Sagardighi is a town situated in the Sagardighi CD block in the Jangipur subdivision of Murshidabad district in the state of West Bengal, India.

== History ==
It is revealed by the Period of Excavation: 988-1038 A.D. by Mahipaldeva (I) that it was an ancient place. In Pala reign (750-1170 A.D.) Sagardighi was one of the main centres of Buddhist religion. After this in medieval period i.e., in Pathan age (First phase of 13th century) Sagardighi was an important place. Sagar means sea, whereas Dighi is lake. It is a lake like a sea.
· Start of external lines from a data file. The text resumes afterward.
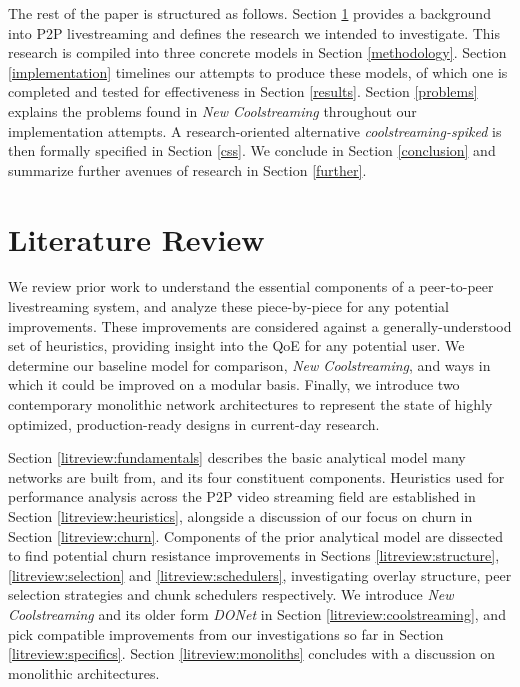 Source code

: \documentclass[12pt,a4paper]{article}
\begin{document}
The rest of the paper is structured as follows. Section \ref{litreview} provides a background into P2P livestreaming and defines the research we intended to investigate. This research is compiled into three concrete models in Section \ref{methodology}. Section \ref{implementation} timelines our attempts to produce these models, of which one is completed and tested for effectiveness in Section \ref{results}. Section \ref{problems} explains the problems found in \textit{New Coolstreaming} throughout our implementation attempts. A research-oriented alternative \textit{coolstreaming-spiked} is then formally specified in Section \ref{css}. We conclude in Section \ref{conclusion} and summarize further avenues of research in Section \ref{further}.

\section{Literature Review}  \label{litreview}
We review prior work to understand the essential components of a peer-to-peer livestreaming system, and analyze these piece-by-piece for any potential improvements. These improvements are considered against a generally-understood set of heuristics, providing insight into the QoE for any potential user. We determine our baseline model for comparison, \textit{New Coolstreaming}, and ways in which it could be improved on a modular basis. Finally, we introduce two contemporary monolithic network architectures to represent the state of highly optimized, production-ready designs in current-day research.

Section \ref{litreview:fundamentals} describes the basic analytical model many networks are built from, and its four constituent components. Heuristics used for performance analysis across the P2P video streaming field are established in Section \ref{litreview:heuristics}, alongside a discussion of our focus on churn in Section \ref{litreview:churn}. Components of the prior analytical model are dissected to find potential churn resistance improvements in Sections \ref{litreview:structure}, \ref{litreview:selection} and \ref{litreview:schedulers}, investigating overlay structure, peer selection strategies and chunk schedulers respectively. We introduce \textit{New Coolstreaming} and its older form \textit{DONet} in Section \ref{litreview:coolstreaming}, and pick compatible improvements from our investigations so far in Section \ref{litreview:specifics}. Section \ref{litreview:monoliths} concludes with a discussion on monolithic architectures.
\end{document}
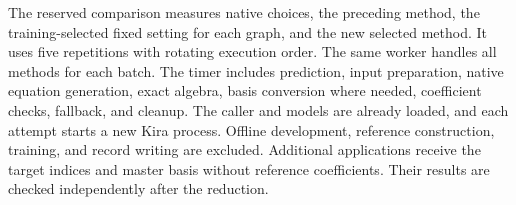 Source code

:The reserved comparison measures native choices, the preceding method,
the training-selected fixed setting for each graph, and the new selected
method. It uses five repetitions with rotating execution order. The same
worker handles all methods for each batch. The timer includes prediction,
input preparation, native equation generation, exact algebra, basis
conversion where needed, coefficient checks, fallback, and cleanup.
The caller and models are already loaded, and each attempt starts a new
Kira process. Offline development, reference construction, training, and
record writing are excluded. Additional applications receive the target
indices and master basis without reference coefficients. Their results
are checked independently after the reduction.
Length and breadth of this lake are 1.5 and 1 kilometre respectively. There is a temple in the proper centre (under the water) of the lake whose steeple has been found when water level is decreased.

==Geography==

===Location===
Sagardighi is located at .

===Area overview===
Jangipur subdivision is crowded with 52 census towns and as such it had to be presented in two location maps. One of the maps can be seen alongside. The subdivision is located in the Rarh region that is spread over from adjoining Santhal Pargana division of Jharkhand. The land is slightly higher in altitude than the surrounding plains and is gently undulating. The river Ganges, along with its distributaries, is prominent in both the maps. At the head of the subdivision is the 2,245 m long Farakka Barrage, one of the largest projects of its kind in the country. Murshidabad district shares with Bangladesh a porous international border which is notoriously crime prone (partly shown in this map). The subdivision has two large power plants - the 2,100 MW Farakka Super Thermal Power Station and the 1,600 MW Sagardighi Thermal Power Station. According to a 2016 report, there are around 1,000,000 (1 million/ ten lakh) workers engaged in the beedi industry in Jangipur subdivision. 90% are home-based and 70% of the home-based workers are women. As of 2013, an estimated 2.4 million people reside along the banks of the Ganges alone in Murshidabad district. Severe erosion occurs along the banks.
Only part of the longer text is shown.